[Exercise material]
****

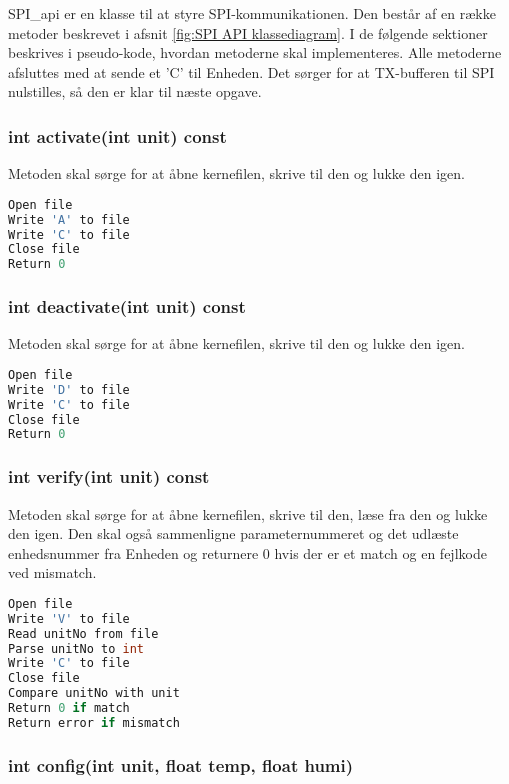 
SPI\_api er en klasse til at styre SPI-kommunikationen. Den består af en række metoder beskrevet i afsnit \ref{fig:SPI API klassediagram}. I de følgende sektioner beskrives i pseudo-kode, hvordan metoderne skal implementeres. Alle metoderne afsluttes med at sende et 'C' til Enheden. Det sørger for at TX-bufferen til SPI nulstilles, så den er klar til næste opgave.

\subsubsection*{int activate(int unit) const}

Metoden skal sørge for at åbne kernefilen, skrive til den og lukke den igen.

\begin{lstlisting}[language=C]
Open file
Write 'A' to file
Write 'C' to file
Close file
Return 0
\end{lstlisting} 
\subsubsection*{int deactivate(int unit) const}

Metoden skal sørge for at åbne kernefilen, skrive til den og lukke den igen.

\begin{lstlisting}[language=C]
Open file
Write 'D' to file
Write 'C' to file
Close file
Return 0
\end{lstlisting} 
\subsubsection*{int verify(int unit) const} 

Metoden skal sørge for at åbne kernefilen, skrive til den, læse fra den og lukke den igen.
Den skal også sammenligne parameternummeret og det udlæste enhedsnummer fra Enheden og returnere 0 hvis der er et match og en fejlkode ved mismatch.

\begin{lstlisting}[language=C]
Open file
Write 'V' to file
Read unitNo from file
Parse unitNo to int
Write 'C' to file
Close file
Compare unitNo with unit
Return 0 if match
Return error if mismatch
\end{lstlisting} 
\subsubsection*{int config(int unit, float temp, float humi)} 

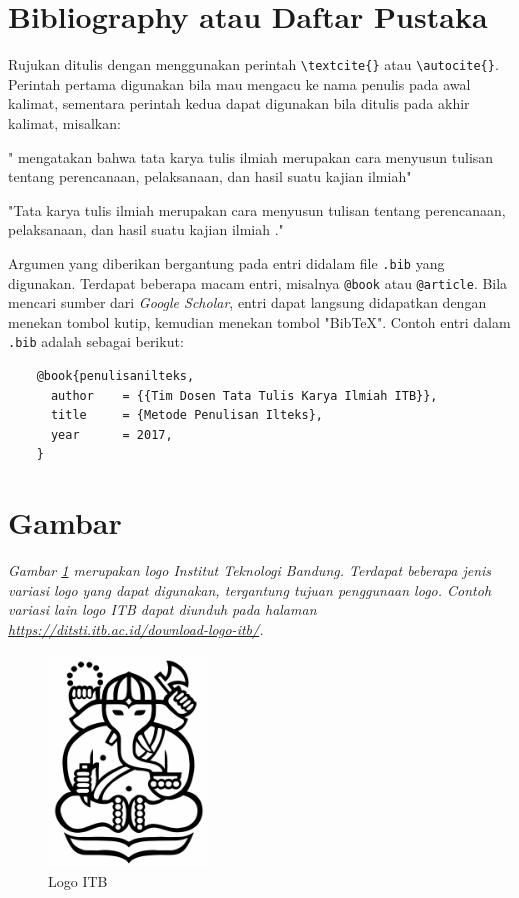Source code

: \section{Bibliography atau Daftar Pustaka}

Rujukan ditulis dengan menggunakan perintah \verb|\textcite{}| atau  \verb|\autocite{}|. Perintah pertama digunakan bila mau mengacu ke nama penulis pada awal kalimat, sementara perintah kedua dapat digunakan bila ditulis pada akhir kalimat, misalkan: 

\begin{displayquote}
    "\textcite{penulisanilteks} mengatakan bahwa tata karya tulis ilmiah merupakan cara menyusun tulisan tentang perencanaan, pelaksanaan, dan hasil suatu kajian ilmiah"
    
    "Tata karya tulis ilmiah merupakan cara menyusun tulisan tentang perencanaan, pelaksanaan, dan hasil suatu kajian ilmiah \autocite{penulisanilteks}."
\end{displayquote}

Argumen yang diberikan bergantung pada entri didalam file \texttt{.bib} yang digunakan. Terdapat beberapa macam entri, misalnya \verb|@book| atau \verb|@article|. Bila mencari sumber dari \textit{Google Scholar}, entri dapat langsung didapatkan dengan menekan tombol kutip, kemudian menekan tombol "BibTeX". Contoh entri dalam \texttt{.bib} adalah sebagai berikut:

\begin{verbatim}
    @book{penulisanilteks,
      author    = {{Tim Dosen Tata Tulis Karya Ilmiah ITB}}, 
      title     = {Metode Penulisan Ilteks},
      year      = 2017,
    }
\end{verbatim}

\section{Gambar}

\textit{Gambar \ref{gambar:logo_itb} merupakan logo Institut Teknologi Bandung. Terdapat beberapa jenis variasi logo yang dapat digunakan, tergantung tujuan penggunaan logo. Contoh variasi lain logo ITB dapat diunduh pada halaman \url{https://ditsti.itb.ac.id/download-logo-itb/}.}

\begin{figure}[h]
    \centering
  	\includegraphics[width=0.38\textwidth]{aset/logo-itb.jpg}
  	\caption{Logo ITB}
  	\label{gambar:logo_itb}
\end{figure}

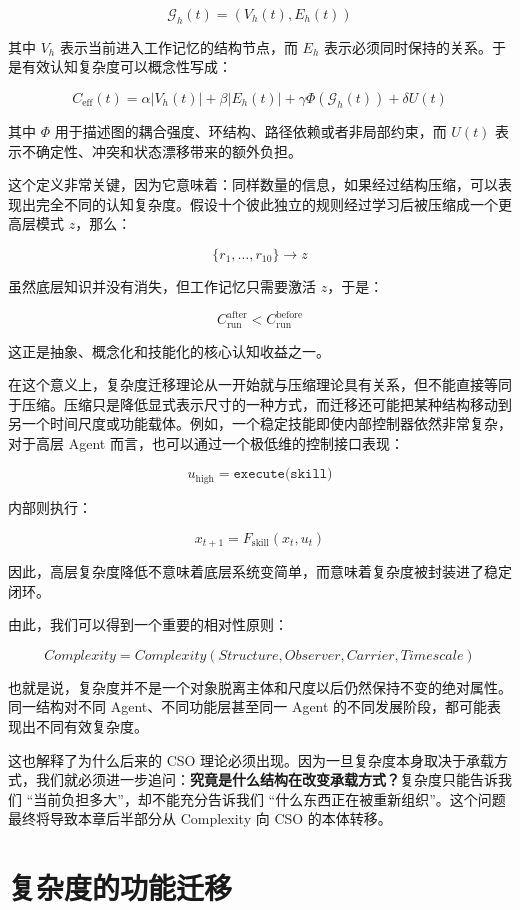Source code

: \[
\mathcal{G}_h(t)
=
\left(
V_h(t),E_h(t)
\right)
\]

其中 $V_h$ 表示当前进入工作记忆的结构节点，而 $E_h$ 表示必须同时保持的关系。于是有效认知复杂度可以概念性写成：

\[
C_{\mathrm{eff}}(t)
=
\alpha |V_h(t)|
+
\beta |E_h(t)|
+
\gamma \Phi(\mathcal{G}_h(t))
+
\delta U(t)
\]

其中 $\Phi$ 用于描述图的耦合强度、环结构、路径依赖或者非局部约束，而 $U(t)$ 表示不确定性、冲突和状态漂移带来的额外负担。

这个定义非常关键，因为它意味着：同样数量的信息，如果经过结构压缩，可以表现出完全不同的认知复杂度。假设十个彼此独立的规则经过学习后被压缩成一个更高层模式 $z$，那么：

\[
\{r_1,\ldots,r_{10}\}
\rightarrow
z
\]

虽然底层知识并没有消失，但工作记忆只需要激活 $z$，于是：

\[
C_{\mathrm{run}}^{\mathrm{after}}
<
C_{\mathrm{run}}^{\mathrm{before}}
\]

这正是抽象、概念化和技能化的核心认知收益之一。

在这个意义上，复杂度迁移理论从一开始就与压缩理论具有关系，但不能直接等同于压缩。压缩只是降低显式表示尺寸的一种方式，而迁移还可能把某种结构移动到另一个时间尺度或功能载体。例如，一个稳定技能即使内部控制器依然非常复杂，对于高层 Agent 而言，也可以通过一个极低维的控制接口表现：

\[
u_{\mathrm{high}}
=
\texttt{execute(skill)}
\]

内部则执行：

\[
x_{t+1}
=
F_{\mathrm{skill}}(x_t,u_t)
\]

因此，高层复杂度降低不意味着底层系统变简单，而意味着复杂度被封装进了稳定闭环。

由此，我们可以得到一个重要的相对性原则：

\[
\boxed{
Complexity
=
Complexity(
Structure,
Observer,
Carrier,
Timescale
)
}
\]

也就是说，复杂度并不是一个对象脱离主体和尺度以后仍然保持不变的绝对属性。同一结构对不同 Agent、不同功能层甚至同一 Agent 的不同发展阶段，都可能表现出不同有效复杂度。

这也解释了为什么后来的 CSO 理论必须出现。因为一旦复杂度本身取决于承载方式，我们就必须进一步追问：\textbf{究竟是什么结构在改变承载方式？}复杂度只能告诉我们 ``当前负担多大''，却不能充分告诉我们 ``什么东西正在被重新组织''。这个问题最终将导致本章后半部分从 Complexity 向 CSO 的本体转移。

\section{复杂度的功能迁移}
\label{sec:functional-complexity-migration}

****

[Aim of the task] Your copy of the entries above must be exact and must not include pictures.

[Response to this task]
SPI\_api er en klasse til at styre SPI-kommunikationen. Den består af en række metoder beskrevet i afsnit \ref{fig:SPI API klassediagram}. I de følgende sektioner beskrives i pseudo-kode, hvordan metoderne skal implementeres. Alle metoderne afsluttes med at sende et 'C' til Enheden. Det sørger for at TX-bufferen til SPI nulstilles, så den er klar til næste opgave.

\subsubsection*{int activate(int unit) const}

Metoden skal sørge for at åbne kernefilen, skrive til den og lukke den igen.

\begin{lstlisting}[language=C]
Open file
Write 'A' to file
Write 'C' to file
Close file
Return 0
\end{lstlisting} 
\subsubsection*{int deactivate(int unit) const}

Metoden skal sørge for at åbne kernefilen, skrive til den og lukke den igen.

\begin{lstlisting}[language=C]
Open file
Write 'D' to file
Write 'C' to file
Close file
Return 0
\end{lstlisting} 
\subsubsection*{int verify(int unit) const} 

Metoden skal sørge for at åbne kernefilen, skrive til den, læse fra den og lukke den igen.
Den skal også sammenligne parameternummeret og det udlæste enhedsnummer fra Enheden og returnere 0 hvis der er et match og en fejlkode ved mismatch.

\begin{lstlisting}[language=C]
Open file
Write 'V' to file
Read unitNo from file
Parse unitNo to int
Write 'C' to file
Close file
Compare unitNo with unit
Return 0 if match
Return error if mismatch
\end{lstlisting} 
\subsubsection*{int config(int unit, float temp, float humi)} 

Source code

: \section{Bibliography atau Daftar Pustaka}

Rujukan ditulis dengan menggunakan perintah \verb|\textcite{}| atau  \verb|\autocite{}|. Perintah pertama digunakan bila mau mengacu ke nama penulis pada awal kalimat, sementara perintah kedua dapat digunakan bila ditulis pada akhir kalimat, misalkan: 

\begin{displayquote}
    "\textcite{penulisanilteks} mengatakan bahwa tata karya tulis ilmiah merupakan cara menyusun tulisan tentang perencanaan, pelaksanaan, dan hasil suatu kajian ilmiah"
    
    "Tata karya tulis ilmiah merupakan cara menyusun tulisan tentang perencanaan, pelaksanaan, dan hasil suatu kajian ilmiah \autocite{penulisanilteks}."
\end{displayquote}

Argumen yang diberikan bergantung pada entri didalam file \texttt{.bib} yang digunakan. Terdapat beberapa macam entri, misalnya \verb|@book| atau \verb|@article|. Bila mencari sumber dari \textit{Google Scholar}, entri dapat langsung didapatkan dengan menekan tombol kutip, kemudian menekan tombol "BibTeX". Contoh entri dalam \texttt{.bib} adalah sebagai berikut:

\begin{verbatim}
    @book{penulisanilteks,
      author    = {{Tim Dosen Tata Tulis Karya Ilmiah ITB}}, 
      title     = {Metode Penulisan Ilteks},
      year      = 2017,
    }
\end{verbatim}

\section{Gambar}

\textit{Gambar \ref{gambar:logo_itb} merupakan logo Institut Teknologi Bandung. Terdapat beberapa jenis variasi logo yang dapat digunakan, tergantung tujuan penggunaan logo. Contoh variasi lain logo ITB dapat diunduh pada halaman \url{https://ditsti.itb.ac.id/download-logo-itb/}.}

\begin{figure}[h]
    \centering
  	\includegraphics[width=0.38\textwidth]{aset/logo-itb.jpg}
  	\caption{Logo ITB}
  	\label{gambar:logo_itb}
\end{figure}

Source code

: \[
\mathcal{G}_h(t)
=
\left(
V_h(t),E_h(t)
\right)
\]

其中 $V_h$ 表示当前进入工作记忆的结构节点，而 $E_h$ 表示必须同时保持的关系。于是有效认知复杂度可以概念性写成：

\[
C_{\mathrm{eff}}(t)
=
\alpha |V_h(t)|
+
\beta |E_h(t)|
+
\gamma \Phi(\mathcal{G}_h(t))
+
\delta U(t)
\]

其中 $\Phi$ 用于描述图的耦合强度、环结构、路径依赖或者非局部约束，而 $U(t)$ 表示不确定性、冲突和状态漂移带来的额外负担。

这个定义非常关键，因为它意味着：同样数量的信息，如果经过结构压缩，可以表现出完全不同的认知复杂度。假设十个彼此独立的规则经过学习后被压缩成一个更高层模式 $z$，那么：

\[
\{r_1,\ldots,r_{10}\}
\rightarrow
z
\]

虽然底层知识并没有消失，但工作记忆只需要激活 $z$，于是：

\[
C_{\mathrm{run}}^{\mathrm{after}}
<
C_{\mathrm{run}}^{\mathrm{before}}
\]

这正是抽象、概念化和技能化的核心认知收益之一。

在这个意义上，复杂度迁移理论从一开始就与压缩理论具有关系，但不能直接等同于压缩。压缩只是降低显式表示尺寸的一种方式，而迁移还可能把某种结构移动到另一个时间尺度或功能载体。例如，一个稳定技能即使内部控制器依然非常复杂，对于高层 Agent 而言，也可以通过一个极低维的控制接口表现：

\[
u_{\mathrm{high}}
=
\texttt{execute(skill)}
\]

内部则执行：

\[
x_{t+1}
=
F_{\mathrm{skill}}(x_t,u_t)
\]

因此，高层复杂度降低不意味着底层系统变简单，而意味着复杂度被封装进了稳定闭环。

由此，我们可以得到一个重要的相对性原则：

\[
\boxed{
Complexity
=
Complexity(
Structure,
Observer,
Carrier,
Timescale
)
}
\]

也就是说，复杂度并不是一个对象脱离主体和尺度以后仍然保持不变的绝对属性。同一结构对不同 Agent、不同功能层甚至同一 Agent 的不同发展阶段，都可能表现出不同有效复杂度。

这也解释了为什么后来的 CSO 理论必须出现。因为一旦复杂度本身取决于承载方式，我们就必须进一步追问：\textbf{究竟是什么结构在改变承载方式？}复杂度只能告诉我们 ``当前负担多大''，却不能充分告诉我们 ``什么东西正在被重新组织''。这个问题最终将导致本章后半部分从 Complexity 向 CSO 的本体转移。

\section{复杂度的功能迁移}
\label{sec:functional-complexity-migration}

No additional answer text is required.